Il est aussi fait état d’un « double standard hétérocisnormatif », avec des « pressions sur les garçons pour prouver leur virilité et sur les filles pour rester pudiques d’autant plus renforcées par la mise en couple ». (...)
Selon les actrices et acteurs du secteur avec qui Mediapart a échangé, le cabinet d’Élisabeth Borne, qui n’a pas répondu à nos questions, craindrait, en diffusant aujourd’hui ces données, de raviver l’offensive réactionnaire qui s’est élevée autour du programme d’éducation à la vie affective, relationnelle et sexuelle (Evars). (...)
« Le ministère ne veut pas prendre le risque d’une nouvelle polémique avant la première mise en œuvre des Evars en septembre, souligne une personne bien informée, surtout en ce moment, où on constate un recul des questions LGBT dans la société. »
L’argument ne convainc pas du côté des professeur·es référent·es égalité. « C’est vraiment dommage qu’il ne sorte pas maintenant, appuie l’enseignante susmentionnée. On aurait justement besoin de ce rapport pour légitimer nos actions auprès des directions, des parents d’élèves, des collègues… Il faut qu’on puisse s’appuyer sur des données sourcées et des chiffres précis. »
Un autre professeur référent s’interroge : « Je ne comprends pas. Pour moi, ce rapport est le meilleur argument pour montrer qu’on a absolument besoin des Evars ! » (...)
Les établissements scolaires mis en cause
Et puis il y a une autre actualité, encore plus brûlante, que plusieurs mentionnent à mots couverts. « La décision tombe au moment de l’affaire Bétharram, c’est une coïncidence un peu curieuse », s’interroge une personne ayant eu accès à l’étude. (...)

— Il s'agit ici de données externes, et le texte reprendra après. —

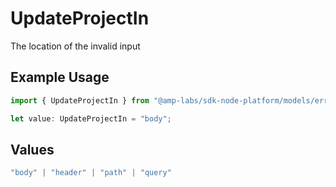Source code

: # UpdateProjectIn

The location of the invalid input

## Example Usage

```typescript
import { UpdateProjectIn } from "@amp-labs/sdk-node-platform/models/errors";

let value: UpdateProjectIn = "body";
```

## Values

```typescript
"body" | "header" | "path" | "query"
```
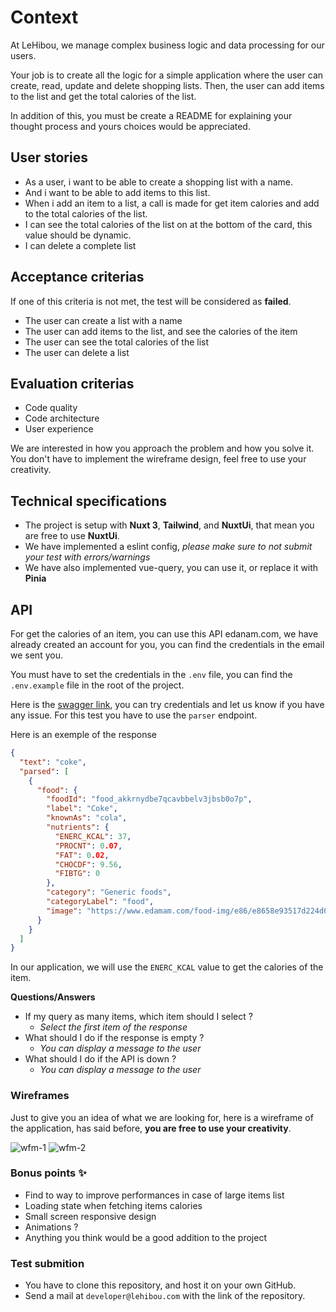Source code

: # Context

At LeHibou, we manage complex business logic and data processing for our users.

Your job is to create all the logic for a simple application where the user can create, read, update and delete shopping lists.
Then, the user can add items to the list and get the total calories of the list.

In addition of this, you must be create a README for explaining your thought process and yours choices would be appreciated.

## User stories

- As a user, i want to be able to create a shopping list with a name.
- And i want to be able to add items to this list.
- When i add an item to a list, a call is made for get item calories and add to the total calories of the list.
- I can see the total calories of the list on at the bottom of the card, this value should be dynamic.
- I can delete a complete list

## Acceptance criterias

If one of this criteria is not met, the test will be considered as **failed**.

- The user can create a list with a name
- The user can add items to the list, and see the calories of the item
- The user can see the total calories of the list
- The user can delete a list

## Evaluation criterias

- Code quality
- Code architecture
- User experience

We are interested in how you approach the problem and how you solve it. 
You don't have to implement the wireframe design, feel free to use your creativity. 

## Technical specifications

- The project is setup with **Nuxt 3**, **Tailwind**, and **NuxtUi**, that mean you are free to use **NuxtUi**. 
- We have implemented a eslint config, _please make sure to not submit your test with errors/warnings_
- We have also implemented vue-query, you can use it, or replace it with **Pinia**

## API

For get the calories of an item, you can use this API edanam.com, we have already created an account for you, you can find the credentials in the email we sent you.

You must have to set the credentials in the `.env` file, you can find the `.env.example` file in the root of the project.

Here is the [swagger link](https://developer.edamam.com/food-database-api-docs), you can try credentials and let us know if you have any issue. For this test you have to use the `parser` endpoint.

Here is an exemple of the response

```json
{
  "text": "coke",
  "parsed": [
    {
      "food": {
        "foodId": "food_akkrnydbe7qcavbbelv3jbsb0o7p",
        "label": "Coke",
        "knownAs": "cola",
        "nutrients": {
          "ENERC_KCAL": 37,
          "PROCNT": 0.07,
          "FAT": 0.02,
          "CHOCDF": 9.56,
          "FIBTG": 0
        },
        "category": "Generic foods",
        "categoryLabel": "food",
        "image": "https://www.edamam.com/food-img/e86/e8658e93517d224d01b8e42b4f568a06.jpg"
      }
    }
  ]
}
```

In our application, we will use the `ENERC_KCAL` value to get the calories of the item.

**Questions/Answers**
- If my query as many items, which item should I select ?
  - _Select the first item of the response_
- What should I do if the response is empty ?
  - _You can display a message to the user_
- What should I do if the API is down ?
  - _You can display a message to the user_
  

### Wireframes

Just to give you an idea of what we are looking for, here is a wireframe of the application, has said before, **you are free to use your creativity**.

![wfm-1](https://github.com/LeHibouTech/frontend-tech-test/assets/72107589/68aa5b3b-03d4-4178-8992-199ccce0a154)
![wfm-2](https://github.com/LeHibouTech/frontend-tech-test/assets/72107589/e4152c58-b0ac-4bfb-bbeb-d1725ee40591)


### Bonus points ✨

- Find to way to improve performances in case of large items list
- Loading state when fetching items calories
- Small screen responsive design
- Animations ? 
- Anything you think would be a good addition to the project

### Test submition 

- You have to clone this repository, and host it on your own GitHub.
- Send a mail at `developer@lehibou.com` with the link of the repository.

Au sujet de la prise en charge des signalements d’élèves, les conclusions du rapport « (Cyber)violences de genre chez les jeunes de 11 à 18 ans » ne sont pas tendres envers l’Éducation nationale. On lit notamment que dans un cas sur cinq, il n’y a « pas eu d’action » quand un·e élève a demandé de l’aide à un adulte de son établissement scolaire. (...)

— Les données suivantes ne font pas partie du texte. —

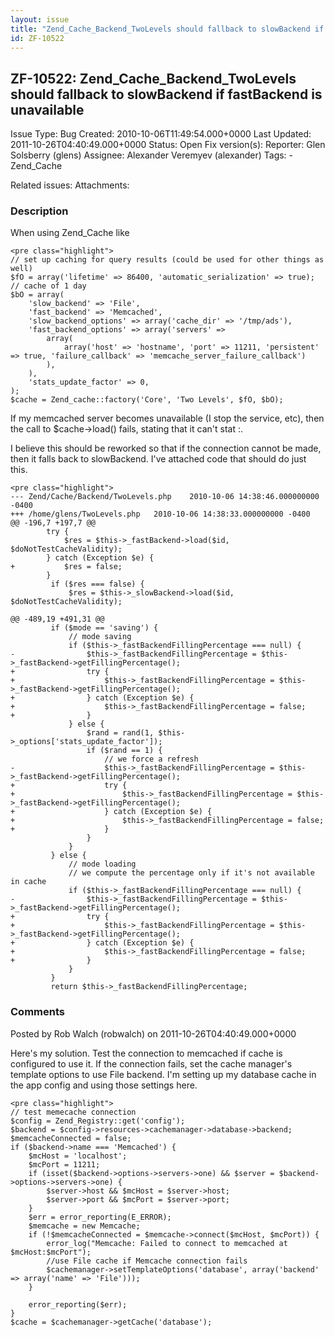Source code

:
 ```yaml
---
layout: issue
title: "Zend_Cache_Backend_TwoLevels should fallback to slowBackend if fastBackend is unavailable"
id: ZF-10522
---
```


ZF-10522: Zend\_Cache\_Backend\_TwoLevels should fallback to slowBackend if fastBackend is unavailable
------------------------------------------------------------------------------------------------------

 Issue Type: Bug Created: 2010-10-06T11:49:54.000+0000 Last Updated: 2011-10-26T04:40:49.000+0000 Status: Open Fix version(s): 
 Reporter:  Glen Solsberry (glens)  Assignee:  Alexander Veremyev (alexander)  Tags: - Zend\_Cache
 
 Related issues: 
 Attachments: 
### Description

When using Zend\_Cache like

 
    <pre class="highlight">
    // set up caching for query results (could be used for other things as well)
    $fO = array('lifetime' => 86400, 'automatic_serialization' => true); // cache of 1 day
    $bO = array(
        'slow_backend' => 'File',
        'fast_backend' => 'Memcached',
        'slow_backend_options' => array('cache_dir' => '/tmp/ads'),
        'fast_backend_options' => array('servers' =>
            array(
                array('host' => 'hostname', 'port' => 11211, 'persistent' => true, 'failure_callback' => 'memcache_server_failure_callback')
            ),
        ),
        'stats_update_factor' => 0,
    );
    $cache = Zend_cache::factory('Core', 'Two Levels', $fO, $bO);


If my memcached server becomes unavailable (I stop the service, etc), then the call to $cache->load() fails, stating that it can't stat :.

I believe this should be reworked so that if the connection cannot be made, then it falls back to slowBackend. I've attached code that should do just this.

 
    <pre class="highlight">
    --- Zend/Cache/Backend/TwoLevels.php    2010-10-06 14:38:46.000000000 -0400
    +++ /home/glens/TwoLevels.php   2010-10-06 14:38:33.000000000 -0400
    @@ -196,7 +197,7 @@
            try {
                $res = $this->_fastBackend->load($id, $doNotTestCacheValidity);
            } catch (Exception $e) {
    +           $res = false;
            }
             if ($res === false) {
                 $res = $this->_slowBackend->load($id, $doNotTestCacheValidity);
    
    @@ -489,19 +491,31 @@
             if ($mode == 'saving') {
                 // mode saving
                 if ($this->_fastBackendFillingPercentage === null) {
    -                $this->_fastBackendFillingPercentage = $this->_fastBackend->getFillingPercentage();
    +                try {
    +                    $this->_fastBackendFillingPercentage = $this->_fastBackend->getFillingPercentage();
    +                } catch (Exception $e) {
    +                    $this->_fastBackendFillingPercentage = false;
    +                }
                 } else {
                     $rand = rand(1, $this->_options['stats_update_factor']);
                     if ($rand == 1) {
                         // we force a refresh
    -                    $this->_fastBackendFillingPercentage = $this->_fastBackend->getFillingPercentage();
    +                    try {
    +                        $this->_fastBackendFillingPercentage = $this->_fastBackend->getFillingPercentage();
    +                    } catch (Exception $e) {
    +                        $this->_fastBackendFillingPercentage = false;
    +                    }
                     }
                 }
             } else {
                 // mode loading
                 // we compute the percentage only if it's not available in cache
                 if ($this->_fastBackendFillingPercentage === null) {
    -                $this->_fastBackendFillingPercentage = $this->_fastBackend->getFillingPercentage();
    +                try {
    +                    $this->_fastBackendFillingPercentage = $this->_fastBackend->getFillingPercentage();
    +                } catch (Exception $e) {
    +                    $this->_fastBackendFillingPercentage = false;
    +                }
                 }
             }
             return $this->_fastBackendFillingPercentage;


 

 

### Comments

Posted by Rob Walch (robwalch) on 2011-10-26T04:40:49.000+0000

Here's my solution. Test the connection to memcached if cache is configured to use it. If the connection fails, set the cache manager's template options to use File backend. I'm setting up my database cache in the app config and using those settings here.

 
    <pre class="highlight">
    // test memecache connection
    $config = Zend_Registry::get('config');
    $backend = $config->resources->cachemanager->database->backend;
    $memcacheConnected = false;
    if ($backend->name === 'Memcached') {
        $mcHost = 'localhost';
        $mcPort = 11211;
        if (isset($backend->options->servers->one) && $server = $backend->options->servers->one) {
            $server->host && $mcHost = $server->host;
            $server->port && $mcPort = $server->port;
        }
        $err = error_reporting(E_ERROR);
        $memcache = new Memcache;  
        if (!$memcacheConnected = $memcache->connect($mcHost, $mcPort)) {
            error_log("Memcache: Failed to connect to memcached at $mcHost:$mcPort");
            //use File cache if Memcache connection fails
            $cachemanager->setTemplateOptions('database', array('backend' => array('name' => 'File')));
        }
                
        error_reporting($err);
    }
    $cache = $cachemanager->getCache('database');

L’étude note aussi « une faible connaissance des protocoles de prise en charge des (cyber)violences, qui peut mener à l’inaction au sein de l’établissement, en particulier lorsqu’une procédure pénale est engagée – alors que les procédures pénales et disciplinaires sont indépendantes ». De quoi donner de nombreuses pistes d’amélioration, sur lesquelles pourront se pencher les établissements, une fois que le rapport aura paru.